High Sensitivity Quantitation Method of Dicyandiamide and Melamine in Milk Powders by Liquid Chromatography Tandem Mass Spectrometry

Significance of the topic

The addition of melamine to dairy products to inflate apparent protein content led to serious health crises in 2007–2008, highlighting the need for reliable screening methods. Dicyandiamide (DCD), used as a pasture growth promoter, has since been detected as a trace contaminant in milk powders. Accurate simultaneous quantification of melamine and DCD at low levels is essential for ensuring food safety and protecting public health.

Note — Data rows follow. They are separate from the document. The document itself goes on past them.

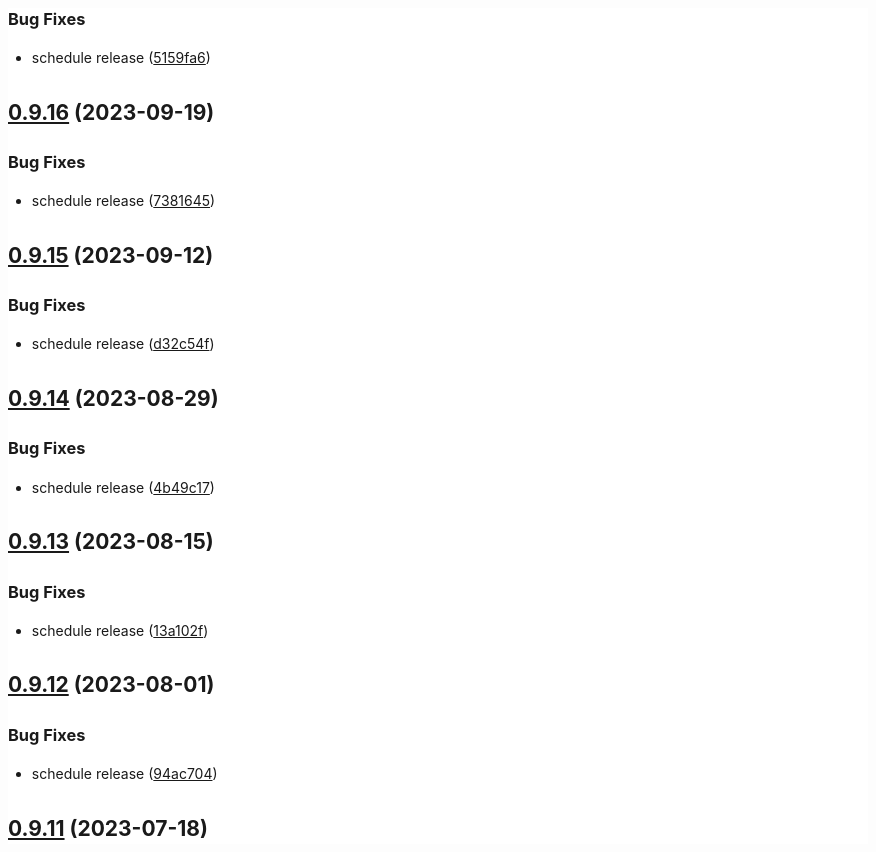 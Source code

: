 
### Bug Fixes

* schedule release ([5159fa6](https://github.com/dargstack/dargstack_rgen/commit/5159fa685530c1694a00eeec4902e705ce1eea37))

## [0.9.16](https://github.com/dargstack/dargstack_rgen/compare/0.9.15...0.9.16) (2023-09-19)


### Bug Fixes

* schedule release ([7381645](https://github.com/dargstack/dargstack_rgen/commit/738164589665a529d361ebc47db40763b43eacb3))

## [0.9.15](https://github.com/dargstack/dargstack_rgen/compare/0.9.14...0.9.15) (2023-09-12)


### Bug Fixes

* schedule release ([d32c54f](https://github.com/dargstack/dargstack_rgen/commit/d32c54ffb9a6511533f07cd4f5b91af69a36b186))

## [0.9.14](https://github.com/dargstack/dargstack_rgen/compare/0.9.13...0.9.14) (2023-08-29)


### Bug Fixes

* schedule release ([4b49c17](https://github.com/dargstack/dargstack_rgen/commit/4b49c17e9421bf7d6242845e653738a6850ccbe5))

## [0.9.13](https://github.com/dargstack/dargstack_rgen/compare/0.9.12...0.9.13) (2023-08-15)


### Bug Fixes

* schedule release ([13a102f](https://github.com/dargstack/dargstack_rgen/commit/13a102fa1a9537cbcab281202cbdf3fc52f65e8c))

## [0.9.12](https://github.com/dargstack/dargstack_rgen/compare/0.9.11...0.9.12) (2023-08-01)


### Bug Fixes

* schedule release ([94ac704](https://github.com/dargstack/dargstack_rgen/commit/94ac704eb4d756eab4bb3f95fe4744c0f6e95ce7))

## [0.9.11](https://github.com/dargstack/dargstack_rgen/compare/0.9.10...0.9.11) (2023-07-18)
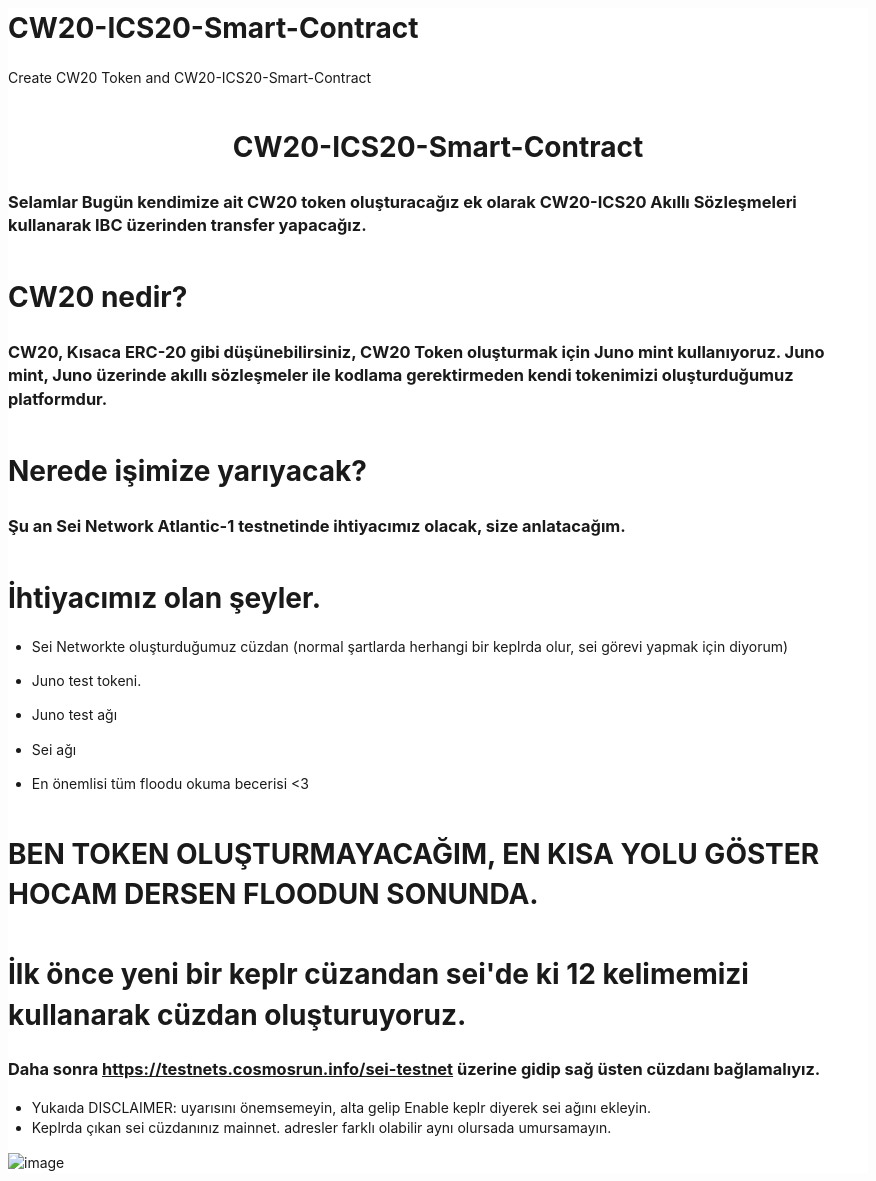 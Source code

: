 # CW20-ICS20-Smart-Contract
Create CW20 Token and CW20-ICS20-Smart-Contract
<h1 align="center"> CW20-ICS20-Smart-Contract </h1> 

### Selamlar Bugün kendimize ait CW20 token oluşturacağız ek olarak CW20-ICS20 Akıllı Sözleşmeleri kullanarak IBC üzerinden transfer yapacağız.

# CW20 nedir?

### CW20, Kısaca ERC-20 gibi düşünebilirsiniz, CW20 Token oluşturmak için Juno mint kullanıyoruz. Juno mint, Juno üzerinde akıllı sözleşmeler ile kodlama gerektirmeden kendi tokenimizi oluşturduğumuz platformdur.

# Nerede işimize yarıyacak?

### Şu an Sei Network Atlantic-1 testnetinde ihtiyacımız olacak, size anlatacağım.

# İhtiyacımız olan şeyler.

* Sei Networkte oluşturduğumuz cüzdan (normal şartlarda herhangi bir keplrda olur, sei görevi yapmak için diyorum)

* Juno test tokeni.

* Juno test ağı

* Sei ağı

* En önemlisi tüm floodu okuma becerisi <3

# BEN TOKEN OLUŞTURMAYACAĞIM, EN KISA YOLU GÖSTER HOCAM DERSEN FLOODUN SONUNDA.

# İlk önce yeni bir keplr cüzandan sei'de ki 12 kelimemizi kullanarak cüzdan oluşturuyoruz.

### Daha sonra https://testnets.cosmosrun.info/sei-testnet üzerine gidip sağ üsten cüzdanı bağlamalıyız.

* Yukaıda DISCLAIMER: uyarısını önemsemeyin, alta gelip Enable keplr diyerek sei ağını ekleyin.
* Keplrda çıkan sei cüzdanınız mainnet. adresler farklı olabilir aynı olursada umursamayın.

![image](https://user-images.githubusercontent.com/101149671/180020630-ee51e1c8-f977-40d3-b1b1-eb97289246ba.png)
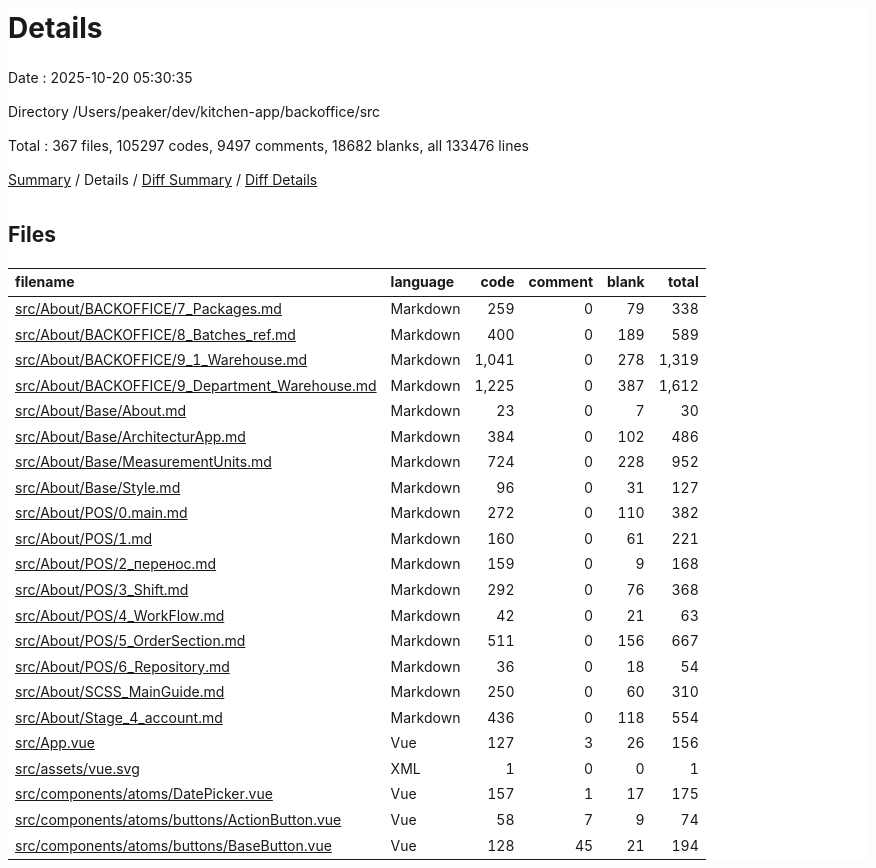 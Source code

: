 # Details

Date : 2025-10-20 05:30:35

Directory /Users/peaker/dev/kitchen-app/backoffice/src

Total : 367 files, 105297 codes, 9497 comments, 18682 blanks, all 133476 lines

[Summary](results.md) / Details / [Diff Summary](diff.md) / [Diff Details](diff-details.md)

## Files

| filename                                                                                                                                                                                | language   |  code | comment | blank | total |
| :-------------------------------------------------------------------------------------------------------------------------------------------------------------------------------------- | :--------- | ----: | ------: | ----: | ----: |
| [src/About/BACKOFFICE/7_Packages.md](/src/About/BACKOFFICE/7_Packages.md)                                                                                                               | Markdown   |   259 |       0 |    79 |   338 |
| [src/About/BACKOFFICE/8_Batches_ref.md](/src/About/BACKOFFICE/8_Batches_ref.md)                                                                                                         | Markdown   |   400 |       0 |   189 |   589 |
| [src/About/BACKOFFICE/9_1_Warehouse.md](/src/About/BACKOFFICE/9_1_Warehouse.md)                                                                                                         | Markdown   | 1,041 |       0 |   278 | 1,319 |
| [src/About/BACKOFFICE/9_Department_Warehouse.md](/src/About/BACKOFFICE/9_Department_Warehouse.md)                                                                                       | Markdown   | 1,225 |       0 |   387 | 1,612 |
| [src/About/Base/About.md](/src/About/Base/About.md)                                                                                                                                     | Markdown   |    23 |       0 |     7 |    30 |
| [src/About/Base/ArchitecturApp.md](/src/About/Base/ArchitecturApp.md)                                                                                                                   | Markdown   |   384 |       0 |   102 |   486 |
| [src/About/Base/MeasurementUnits.md](/src/About/Base/MeasurementUnits.md)                                                                                                               | Markdown   |   724 |       0 |   228 |   952 |
| [src/About/Base/Style.md](/src/About/Base/Style.md)                                                                                                                                     | Markdown   |    96 |       0 |    31 |   127 |
| [src/About/POS/0.main.md](/src/About/POS/0.main.md)                                                                                                                                     | Markdown   |   272 |       0 |   110 |   382 |
| [src/About/POS/1.md](/src/About/POS/1.md)                                                                                                                                               | Markdown   |   160 |       0 |    61 |   221 |
| [src/About/POS/2_перенос.md](/src/About/POS/2_%D0%BF%D0%B5%D1%80%D0%B5%D0%BD%D0%BE%D1%81.md)                                                                                            | Markdown   |   159 |       0 |     9 |   168 |
| [src/About/POS/3_Shift.md](/src/About/POS/3_Shift.md)                                                                                                                                   | Markdown   |   292 |       0 |    76 |   368 |
| [src/About/POS/4_WorkFlow.md](/src/About/POS/4_WorkFlow.md)                                                                                                                             | Markdown   |    42 |       0 |    21 |    63 |
| [src/About/POS/5_OrderSection.md](/src/About/POS/5_OrderSection.md)                                                                                                                     | Markdown   |   511 |       0 |   156 |   667 |
| [src/About/POS/6_Repository.md](/src/About/POS/6_Repository.md)                                                                                                                         | Markdown   |    36 |       0 |    18 |    54 |
| [src/About/SCSS_MainGuide.md](/src/About/SCSS_MainGuide.md)                                                                                                                             | Markdown   |   250 |       0 |    60 |   310 |
| [src/About/Stage_4_account.md](/src/About/Stage_4_account.md)                                                                                                                           | Markdown   |   436 |       0 |   118 |   554 |
| [src/App.vue](/src/App.vue)                                                                                                                                                             | Vue        |   127 |       3 |    26 |   156 |
| [src/assets/vue.svg](/src/assets/vue.svg)                                                                                                                                               | XML        |     1 |       0 |     0 |     1 |
| [src/components/atoms/DatePicker.vue](/src/components/atoms/DatePicker.vue)                                                                                                             | Vue        |   157 |       1 |    17 |   175 |
| [src/components/atoms/buttons/ActionButton.vue](/src/components/atoms/buttons/ActionButton.vue)                                                                                         | Vue        |    58 |       7 |     9 |    74 |
| [src/components/atoms/buttons/BaseButton.vue](/src/components/atoms/buttons/BaseButton.vue)                                                                                             | Vue        |   128 |      45 |    21 |   194 |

Objectives and Study Overview

This study aimed to develop and validate a sensitive liquid chromatography–tandem mass spectrometry (LC-MS/MS) method for the simultaneous detection and quantification of melamine and dicyandiamide in infant milk powder. Key goals included achieving low limits of quantitation in a complex milk matrix and demonstrating robust performance characteristics.

Methodology

Sample preparation followed a modified FDA protocol:

• Weigh 2.0 g of milk powder and add 14 mL of 2.5% formic acid.
• Sonicate for 1 hour, then centrifuge at 6 000 rpm for 10 minutes.
• Transfer 4 mL supernatant into a 5 kDa MWCO centrifugal filter and spin at 7 500 rpm for 10 minutes.
• Collect the filtrate, dilute 1:20 with acetonitrile, and filter through a 0.2 µm PTFE syringe filter.
• Inject 5 µL of the final solution into the LC-MS/MS system.

Instrumentation Used

• Shimadzu Nexera UHPLC system coupled to an LCMS-8040 triple quadrupole mass spectrometer.
• Alltima HP HILIC column (3 µm, 150 × 2.1 mm).
• Electrospray ionization in positive mode with multiple reaction monitoring (MRM).

Key Results and Discussion

Calibration curves for both analytes were linear across 0.5–10 ng/mL (R2 > 0.997) in neat and matrix-matched standards. Retention times were 2.55 min for DCD and 6.29 min for melamine. Method precision (%RSD) at 0.5 and 1.0 ng/mL levels remained below 9.2%. Limits of quantitation in matrix were 0.16 ng/mL for DCD and 0.15 ng/mL for melamine. Matrix effects ranged from 62% to 70%, and recovery studies yielded 103% for DCD and 105% for melamine in spiked samples.

Benefits and Practical Applications

This LC-MS/MS method provides:

• Simultaneous quantification of high-level melamine adulteration and trace dicyandiamide residues.
• High throughput with a total run time under 9 minutes.
• Low detection limits suitable for regulatory monitoring of infant food products.

Future Trends and Potential Applications

Emerging directions include integrating stable-isotope internal standards, expanding to other food matrices, coupling with high-resolution MS for non-target screening, and developing portable MS platforms for on-site testing to further enhance food safety surveillance.

Conclusion

The validated LC-MS/MS approach on the Shimadzu LCMS-8040 platform achieves high sensitivity, precision, and accuracy for detecting melamine and dicyandiamide in milk powders. Its robust performance supports routine QA/QC workflows and regulatory compliance in the dairy industry.

References

1. Turnipseed S., Casey C., Nochetto C., Heller D. N., FDA Food, LIB No. 4421, Vol. 24, Oct. 2008.
2. MacMahon S., Begley T. H., Diachenko G. W., Stromgren S. A., Journal of Chromatography A, 1220, 101–107 (2012).
3. Natural News, Fonterra milk powder dicyandiamide contamination report, 2014.